_PROBLEM_. Return, word for word, the lines running from the one that contains "- ReactでブラウザDO" to the final line of the listing below.

_DATASET EXCERPTS_.
┌──

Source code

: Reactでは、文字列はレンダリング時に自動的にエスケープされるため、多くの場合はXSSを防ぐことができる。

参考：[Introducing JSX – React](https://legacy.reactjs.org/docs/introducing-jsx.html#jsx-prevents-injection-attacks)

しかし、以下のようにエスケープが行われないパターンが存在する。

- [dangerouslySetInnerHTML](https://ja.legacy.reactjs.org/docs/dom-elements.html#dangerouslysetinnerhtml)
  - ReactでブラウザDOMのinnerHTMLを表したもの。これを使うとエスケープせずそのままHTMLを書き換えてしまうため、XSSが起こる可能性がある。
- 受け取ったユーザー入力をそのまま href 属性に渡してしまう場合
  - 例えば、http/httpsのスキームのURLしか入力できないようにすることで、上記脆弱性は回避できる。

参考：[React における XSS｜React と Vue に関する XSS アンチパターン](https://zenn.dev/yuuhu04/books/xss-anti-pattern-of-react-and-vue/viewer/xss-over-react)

└──

_FINAL ANSWER_.
  - ReactでブラウザDOMのinnerHTMLを表したもの。これを使うとエスケープせずそのままHTMLを書き換えてしまうため、XSSが起こる可能性がある。
- 受け取ったユーザー入力をそのまま href 属性に渡してしまう場合
  - 例えば、http/httpsのスキームのURLしか入力できないようにすることで、上記脆弱性は回避できる。

参考：[React における XSS｜React と Vue に関する XSS アンチパターン](https://zenn.dev/yuuhu04/books/xss-anti-pattern-of-react-and-vue/viewer/xss-over-react)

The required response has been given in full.